The whole listing needs retyping exactly; keep the pictures out of it.

### [Data for review]
☆ ☆ ☆ ☆ ☆ ☆ ☆

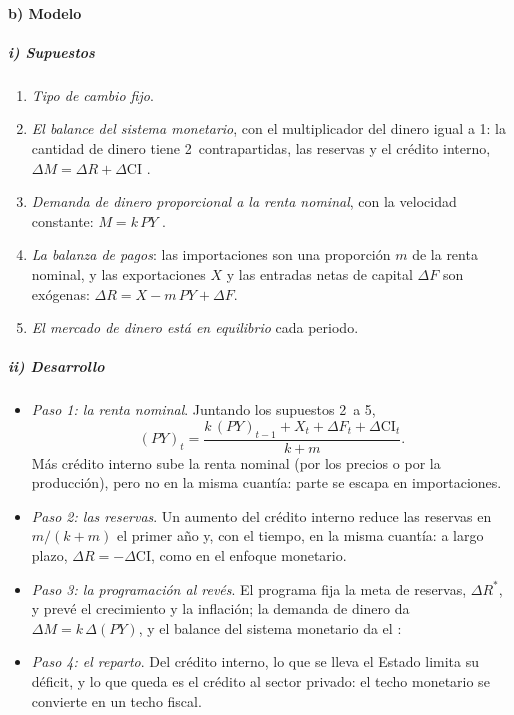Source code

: \documentclass[11pt]{article}
\begin{document}
\paragraph{b) Modelo}

\subparagraph{i) Supuestos}

\begin{enumerate}
\item \emph{Tipo de cambio fijo}.
\item \emph{El balance del sistema monetario}, con el multiplicador del dinero igual a 1: la cantidad de dinero tiene 2~contrapartidas, las reservas y el crédito interno, $\Delta M=\Delta R+\Delta\mathrm{CI}$ .
\item \emph{Demanda de dinero proporcional a la renta nominal}, con la velocidad constante: $M=k\,PY$ .
\item \emph{La balanza de pagos}: las importaciones son una proporción $m$ de la renta nominal, y las exportaciones $X$ y las entradas netas de capital $\Delta F$ son exógenas: $\Delta R=X-m\,PY+\Delta F$.
\item \emph{El mercado de dinero está en equilibrio} cada periodo.
\end{enumerate}

\subparagraph{ii) Desarrollo}

\begin{itemize}
\item \emph{Paso 1: la renta nominal}. Juntando los supuestos 2~a 5,
  \begin{equation}\label{eq:polak-renta}
  (PY)_t=\frac{k\,(PY)_{t-1}+X_t+\Delta F_t+\Delta\mathrm{CI}_t}{k+m} .
  \end{equation}
  Más crédito interno sube la renta nominal (por los precios o por la producción), pero no en la misma cuantía: parte se escapa en importaciones.
\item \emph{Paso 2: las reservas}. Un aumento del crédito interno reduce las reservas en $m/(k+m)$ el primer año y, con el tiempo, en la misma cuantía: a largo plazo, $\Delta R=-\Delta\mathrm{CI}$, como en el enfoque monetario.
\item \emph{Paso 3: la programación al revés}. El programa fija la meta de reservas, $\Delta R^*$, y prevé el crecimiento y la inflación; la demanda de dinero da $\Delta M=k\,\Delta(PY)$, y el balance del sistema monetario da el :
\item \emph{Paso 4: el reparto}. Del crédito interno, lo que se lleva el Estado limita su déficit, y lo que queda es el crédito al sector privado: el techo monetario se convierte en un techo fiscal.
\end{itemize}
\end{document}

☆ ☆ ☆ ☆ ☆ ☆ ☆

### [Result of the task]
Source code

: \documentclass[11pt]{article}
\begin{document}
\paragraph{b) Modelo}

\subparagraph{i) Supuestos}

\begin{enumerate}
\item \emph{Tipo de cambio fijo}.
\item \emph{El balance del sistema monetario}, con el multiplicador del dinero igual a 1: la cantidad de dinero tiene 2~contrapartidas, las reservas y el crédito interno, $\Delta M=\Delta R+\Delta\mathrm{CI}$ .
\item \emph{Demanda de dinero proporcional a la renta nominal}, con la velocidad constante: $M=k\,PY$ .
\item \emph{La balanza de pagos}: las importaciones son una proporción $m$ de la renta nominal, y las exportaciones $X$ y las entradas netas de capital $\Delta F$ son exógenas: $\Delta R=X-m\,PY+\Delta F$.
\item \emph{El mercado de dinero está en equilibrio} cada periodo.
\end{enumerate}

\subparagraph{ii) Desarrollo}

\begin{itemize}
\item \emph{Paso 1: la renta nominal}. Juntando los supuestos 2~a 5,
  \begin{equation}\label{eq:polak-renta}
  (PY)_t=\frac{k\,(PY)_{t-1}+X_t+\Delta F_t+\Delta\mathrm{CI}_t}{k+m} .
  \end{equation}
  Más crédito interno sube la renta nominal (por los precios o por la producción), pero no en la misma cuantía: parte se escapa en importaciones.
\item \emph{Paso 2: las reservas}. Un aumento del crédito interno reduce las reservas en $m/(k+m)$ el primer año y, con el tiempo, en la misma cuantía: a largo plazo, $\Delta R=-\Delta\mathrm{CI}$, como en el enfoque monetario.
\item \emph{Paso 3: la programación al revés}. El programa fija la meta de reservas, $\Delta R^*$, y prevé el crecimiento y la inflación; la demanda de dinero da $\Delta M=k\,\Delta(PY)$, y el balance del sistema monetario da el :
\item \emph{Paso 4: el reparto}. Del crédito interno, lo que se lleva el Estado limita su déficit, y lo que queda es el crédito al sector privado: el techo monetario se convierte en un techo fiscal.
\end{itemize}
\end{document}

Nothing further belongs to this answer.